Prompt:
Every entry that follows needs to be repeated exactly.
Start of Data provided
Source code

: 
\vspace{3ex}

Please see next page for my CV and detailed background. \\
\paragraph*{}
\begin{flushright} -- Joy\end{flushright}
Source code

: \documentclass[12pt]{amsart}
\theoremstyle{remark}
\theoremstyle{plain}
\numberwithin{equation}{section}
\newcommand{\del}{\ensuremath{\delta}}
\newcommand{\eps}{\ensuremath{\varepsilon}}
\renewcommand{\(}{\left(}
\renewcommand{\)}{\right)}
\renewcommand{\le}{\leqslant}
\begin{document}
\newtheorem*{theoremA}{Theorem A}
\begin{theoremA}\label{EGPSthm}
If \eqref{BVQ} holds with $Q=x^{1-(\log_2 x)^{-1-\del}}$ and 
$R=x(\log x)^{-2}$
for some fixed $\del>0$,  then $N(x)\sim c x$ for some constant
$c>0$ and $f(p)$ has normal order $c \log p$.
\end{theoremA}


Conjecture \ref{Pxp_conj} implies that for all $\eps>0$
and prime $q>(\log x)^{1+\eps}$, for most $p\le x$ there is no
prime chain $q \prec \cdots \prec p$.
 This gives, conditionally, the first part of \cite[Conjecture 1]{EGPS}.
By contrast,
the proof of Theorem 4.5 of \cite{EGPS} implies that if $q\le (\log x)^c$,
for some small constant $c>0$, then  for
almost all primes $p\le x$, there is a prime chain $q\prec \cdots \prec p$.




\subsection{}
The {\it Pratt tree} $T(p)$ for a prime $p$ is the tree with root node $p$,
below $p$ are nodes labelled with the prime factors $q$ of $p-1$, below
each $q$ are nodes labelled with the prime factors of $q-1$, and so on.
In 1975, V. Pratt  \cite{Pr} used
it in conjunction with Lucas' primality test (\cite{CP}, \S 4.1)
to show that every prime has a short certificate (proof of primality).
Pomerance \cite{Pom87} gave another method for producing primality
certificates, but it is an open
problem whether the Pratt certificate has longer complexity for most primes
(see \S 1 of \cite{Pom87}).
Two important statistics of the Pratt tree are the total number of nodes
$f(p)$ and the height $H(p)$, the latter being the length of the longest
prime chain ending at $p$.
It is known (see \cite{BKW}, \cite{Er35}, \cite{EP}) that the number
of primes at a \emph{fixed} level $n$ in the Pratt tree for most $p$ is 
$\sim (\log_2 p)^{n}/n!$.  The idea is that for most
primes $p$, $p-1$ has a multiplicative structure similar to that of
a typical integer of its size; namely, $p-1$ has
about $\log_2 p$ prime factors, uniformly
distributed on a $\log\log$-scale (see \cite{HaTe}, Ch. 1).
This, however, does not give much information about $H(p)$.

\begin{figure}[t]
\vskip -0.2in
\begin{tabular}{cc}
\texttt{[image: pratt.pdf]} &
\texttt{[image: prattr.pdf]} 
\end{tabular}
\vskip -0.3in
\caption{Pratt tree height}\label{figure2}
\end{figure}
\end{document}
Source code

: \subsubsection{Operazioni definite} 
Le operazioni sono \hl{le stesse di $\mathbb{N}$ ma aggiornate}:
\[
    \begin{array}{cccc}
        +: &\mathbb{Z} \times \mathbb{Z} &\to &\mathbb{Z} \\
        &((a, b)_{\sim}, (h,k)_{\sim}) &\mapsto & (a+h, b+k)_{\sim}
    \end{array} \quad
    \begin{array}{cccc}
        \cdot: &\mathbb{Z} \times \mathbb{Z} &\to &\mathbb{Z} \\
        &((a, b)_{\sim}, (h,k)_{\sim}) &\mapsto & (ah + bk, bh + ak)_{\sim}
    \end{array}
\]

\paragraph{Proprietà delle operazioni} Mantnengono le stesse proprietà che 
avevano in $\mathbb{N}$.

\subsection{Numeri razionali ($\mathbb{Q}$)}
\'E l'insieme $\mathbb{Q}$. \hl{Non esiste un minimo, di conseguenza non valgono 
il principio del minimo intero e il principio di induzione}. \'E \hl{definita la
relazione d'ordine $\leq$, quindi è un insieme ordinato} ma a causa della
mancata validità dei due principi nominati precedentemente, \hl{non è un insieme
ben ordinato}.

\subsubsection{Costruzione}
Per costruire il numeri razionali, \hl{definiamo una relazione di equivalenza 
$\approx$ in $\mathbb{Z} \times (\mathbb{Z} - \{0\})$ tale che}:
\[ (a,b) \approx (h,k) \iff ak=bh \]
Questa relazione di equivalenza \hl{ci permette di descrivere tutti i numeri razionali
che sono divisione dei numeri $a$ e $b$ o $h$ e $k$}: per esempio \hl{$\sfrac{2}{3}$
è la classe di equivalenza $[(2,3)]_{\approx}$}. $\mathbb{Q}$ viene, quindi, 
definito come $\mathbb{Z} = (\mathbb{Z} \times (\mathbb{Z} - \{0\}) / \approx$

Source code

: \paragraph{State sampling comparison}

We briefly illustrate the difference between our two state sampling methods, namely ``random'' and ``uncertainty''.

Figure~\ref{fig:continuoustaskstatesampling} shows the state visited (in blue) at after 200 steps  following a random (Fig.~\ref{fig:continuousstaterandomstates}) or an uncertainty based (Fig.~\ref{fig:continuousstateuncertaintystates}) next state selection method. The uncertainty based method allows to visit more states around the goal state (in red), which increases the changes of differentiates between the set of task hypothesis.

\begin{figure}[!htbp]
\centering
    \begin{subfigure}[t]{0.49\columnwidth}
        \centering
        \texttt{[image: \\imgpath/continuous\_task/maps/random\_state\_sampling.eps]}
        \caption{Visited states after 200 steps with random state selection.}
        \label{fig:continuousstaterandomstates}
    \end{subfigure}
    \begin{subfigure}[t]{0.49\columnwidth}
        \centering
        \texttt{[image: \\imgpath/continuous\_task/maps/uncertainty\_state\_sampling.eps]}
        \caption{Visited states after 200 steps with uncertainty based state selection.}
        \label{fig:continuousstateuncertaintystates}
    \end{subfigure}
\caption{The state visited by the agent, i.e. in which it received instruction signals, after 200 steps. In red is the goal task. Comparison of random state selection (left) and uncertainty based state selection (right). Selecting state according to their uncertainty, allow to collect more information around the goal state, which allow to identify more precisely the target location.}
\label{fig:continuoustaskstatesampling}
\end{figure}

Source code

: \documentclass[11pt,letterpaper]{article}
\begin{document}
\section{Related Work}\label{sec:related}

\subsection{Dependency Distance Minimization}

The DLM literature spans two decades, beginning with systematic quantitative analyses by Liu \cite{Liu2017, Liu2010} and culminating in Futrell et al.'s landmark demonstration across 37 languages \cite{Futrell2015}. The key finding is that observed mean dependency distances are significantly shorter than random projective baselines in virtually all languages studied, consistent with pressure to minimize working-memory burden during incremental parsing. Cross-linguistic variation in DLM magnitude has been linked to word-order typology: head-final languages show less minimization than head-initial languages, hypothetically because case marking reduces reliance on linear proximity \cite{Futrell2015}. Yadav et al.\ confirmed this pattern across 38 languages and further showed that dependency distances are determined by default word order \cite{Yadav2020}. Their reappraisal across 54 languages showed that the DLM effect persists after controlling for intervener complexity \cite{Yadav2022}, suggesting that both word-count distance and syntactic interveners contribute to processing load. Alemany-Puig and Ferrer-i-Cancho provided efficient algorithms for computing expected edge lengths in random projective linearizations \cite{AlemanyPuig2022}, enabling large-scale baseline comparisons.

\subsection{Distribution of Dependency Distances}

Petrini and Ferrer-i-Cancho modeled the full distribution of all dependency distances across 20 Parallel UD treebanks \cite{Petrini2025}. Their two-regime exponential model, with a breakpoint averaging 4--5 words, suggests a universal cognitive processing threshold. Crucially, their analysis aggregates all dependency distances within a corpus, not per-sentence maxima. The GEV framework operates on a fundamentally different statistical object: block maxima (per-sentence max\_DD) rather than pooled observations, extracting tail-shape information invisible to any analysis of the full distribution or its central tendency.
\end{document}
End of Data provided
Expected output:
Source code

: 
\vspace{3ex}

Please see next page for my CV and detailed background. \\
\paragraph*{}
\begin{flushright} -- Joy\end{flushright}
Source code

: \documentclass[12pt]{amsart}
\theoremstyle{remark}
\theoremstyle{plain}
\numberwithin{equation}{section}
\newcommand{\del}{\ensuremath{\delta}}
\newcommand{\eps}{\ensuremath{\varepsilon}}
\renewcommand{\(}{\left(}
\renewcommand{\)}{\right)}
\renewcommand{\le}{\leqslant}
\begin{document}
\newtheorem*{theoremA}{Theorem A}
\begin{theoremA}\label{EGPSthm}
If \eqref{BVQ} holds with $Q=x^{1-(\log_2 x)^{-1-\del}}$ and 
$R=x(\log x)^{-2}$
for some fixed $\del>0$,  then $N(x)\sim c x$ for some constant
$c>0$ and $f(p)$ has normal order $c \log p$.
\end{theoremA}


Conjecture \ref{Pxp_conj} implies that for all $\eps>0$
and prime $q>(\log x)^{1+\eps}$, for most $p\le x$ there is no
prime chain $q \prec \cdots \prec p$.
 This gives, conditionally, the first part of \cite[Conjecture 1]{EGPS}.
By contrast,
the proof of Theorem 4.5 of \cite{EGPS} implies that if $q\le (\log x)^c$,
for some small constant $c>0$, then  for
almost all primes $p\le x$, there is a prime chain $q\prec \cdots \prec p$.




\subsection{}
The {\it Pratt tree} $T(p)$ for a prime $p$ is the tree with root node $p$,
below $p$ are nodes labelled with the prime factors $q$ of $p-1$, below
each $q$ are nodes labelled with the prime factors of $q-1$, and so on.
In 1975, V. Pratt  \cite{Pr} used
it in conjunction with Lucas' primality test (\cite{CP}, \S 4.1)
to show that every prime has a short certificate (proof of primality).
Pomerance \cite{Pom87} gave another method for producing primality
certificates, but it is an open
problem whether the Pratt certificate has longer complexity for most primes
(see \S 1 of \cite{Pom87}).
Two important statistics of the Pratt tree are the total number of nodes
$f(p)$ and the height $H(p)$, the latter being the length of the longest
prime chain ending at $p$.
It is known (see \cite{BKW}, \cite{Er35}, \cite{EP}) that the number
of primes at a \emph{fixed} level $n$ in the Pratt tree for most $p$ is 
$\sim (\log_2 p)^{n}/n!$.  The idea is that for most
primes $p$, $p-1$ has a multiplicative structure similar to that of
a typical integer of its size; namely, $p-1$ has
about $\log_2 p$ prime factors, uniformly
distributed on a $\log\log$-scale (see \cite{HaTe}, Ch. 1).
This, however, does not give much information about $H(p)$.

\begin{figure}[t]
\vskip -0.2in
\begin{tabular}{cc}
\texttt{[image: pratt.pdf]} &
\texttt{[image: prattr.pdf]} 
\end{tabular}
\vskip -0.3in
\caption{Pratt tree height}\label{figure2}
\end{figure}
\end{document}
Source code

: \subsubsection{Operazioni definite} 
Le operazioni sono \hl{le stesse di $\mathbb{N}$ ma aggiornate}:
\[
    \begin{array}{cccc}
        +: &\mathbb{Z} \times \mathbb{Z} &\to &\mathbb{Z} \\
        &((a, b)_{\sim}, (h,k)_{\sim}) &\mapsto & (a+h, b+k)_{\sim}
    \end{array} \quad
    \begin{array}{cccc}
        \cdot: &\mathbb{Z} \times \mathbb{Z} &\to &\mathbb{Z} \\
        &((a, b)_{\sim}, (h,k)_{\sim}) &\mapsto & (ah + bk, bh + ak)_{\sim}
    \end{array}
\]

\paragraph{Proprietà delle operazioni} Mantnengono le stesse proprietà che 
avevano in $\mathbb{N}$.

\subsection{Numeri razionali ($\mathbb{Q}$)}
\'E l'insieme $\mathbb{Q}$. \hl{Non esiste un minimo, di conseguenza non valgono 
il principio del minimo intero e il principio di induzione}. \'E \hl{definita la
relazione d'ordine $\leq$, quindi è un insieme ordinato} ma a causa della
mancata validità dei due principi nominati precedentemente, \hl{non è un insieme
ben ordinato}.

\subsubsection{Costruzione}
Per costruire il numeri razionali, \hl{definiamo una relazione di equivalenza 
$\approx$ in $\mathbb{Z} \times (\mathbb{Z} - \{0\})$ tale che}:
\[ (a,b) \approx (h,k) \iff ak=bh \]
Questa relazione di equivalenza \hl{ci permette di descrivere tutti i numeri razionali
che sono divisione dei numeri $a$ e $b$ o $h$ e $k$}: per esempio \hl{$\sfrac{2}{3}$
è la classe di equivalenza $[(2,3)]_{\approx}$}. $\mathbb{Q}$ viene, quindi, 
definito come $\mathbb{Z} = (\mathbb{Z} \times (\mathbb{Z} - \{0\}) / \approx$

Source code

: \paragraph{State sampling comparison}

We briefly illustrate the difference between our two state sampling methods, namely ``random'' and ``uncertainty''.

Figure~\ref{fig:continuoustaskstatesampling} shows the state visited (in blue) at after 200 steps  following a random (Fig.~\ref{fig:continuousstaterandomstates}) or an uncertainty based (Fig.~\ref{fig:continuousstateuncertaintystates}) next state selection method. The uncertainty based method allows to visit more states around the goal state (in red), which increases the changes of differentiates between the set of task hypothesis.

\begin{figure}[!htbp]
\centering
    \begin{subfigure}[t]{0.49\columnwidth}
        \centering
        \texttt{[image: \\imgpath/continuous\_task/maps/random\_state\_sampling.eps]}
        \caption{Visited states after 200 steps with random state selection.}
        \label{fig:continuousstaterandomstates}
    \end{subfigure}
    \begin{subfigure}[t]{0.49\columnwidth}
        \centering
        \texttt{[image: \\imgpath/continuous\_task/maps/uncertainty\_state\_sampling.eps]}
        \caption{Visited states after 200 steps with uncertainty based state selection.}
        \label{fig:continuousstateuncertaintystates}
    \end{subfigure}
\caption{The state visited by the agent, i.e. in which it received instruction signals, after 200 steps. In red is the goal task. Comparison of random state selection (left) and uncertainty based state selection (right). Selecting state according to their uncertainty, allow to collect more information around the goal state, which allow to identify more precisely the target location.}
\label{fig:continuoustaskstatesampling}
\end{figure}

Source code

: \documentclass[11pt,letterpaper]{article}
\begin{document}
\section{Related Work}\label{sec:related}

\subsection{Dependency Distance Minimization}

The DLM literature spans two decades, beginning with systematic quantitative analyses by Liu \cite{Liu2017, Liu2010} and culminating in Futrell et al.'s landmark demonstration across 37 languages \cite{Futrell2015}. The key finding is that observed mean dependency distances are significantly shorter than random projective baselines in virtually all languages studied, consistent with pressure to minimize working-memory burden during incremental parsing. Cross-linguistic variation in DLM magnitude has been linked to word-order typology: head-final languages show less minimization than head-initial languages, hypothetically because case marking reduces reliance on linear proximity \cite{Futrell2015}. Yadav et al.\ confirmed this pattern across 38 languages and further showed that dependency distances are determined by default word order \cite{Yadav2020}. Their reappraisal across 54 languages showed that the DLM effect persists after controlling for intervener complexity \cite{Yadav2022}, suggesting that both word-count distance and syntactic interveners contribute to processing load. Alemany-Puig and Ferrer-i-Cancho provided efficient algorithms for computing expected edge lengths in random projective linearizations \cite{AlemanyPuig2022}, enabling large-scale baseline comparisons.

\subsection{Distribution of Dependency Distances}

Petrini and Ferrer-i-Cancho modeled the full distribution of all dependency distances across 20 Parallel UD treebanks \cite{Petrini2025}. Their two-regime exponential model, with a breakpoint averaging 4--5 words, suggests a universal cognitive processing threshold. Crucially, their analysis aggregates all dependency distances within a corpus, not per-sentence maxima. The GEV framework operates on a fundamentally different statistical object: block maxima (per-sentence max\_DD) rather than pooled observations, extracting tail-shape information invisible to any analysis of the full distribution or its central tendency.
\end{document}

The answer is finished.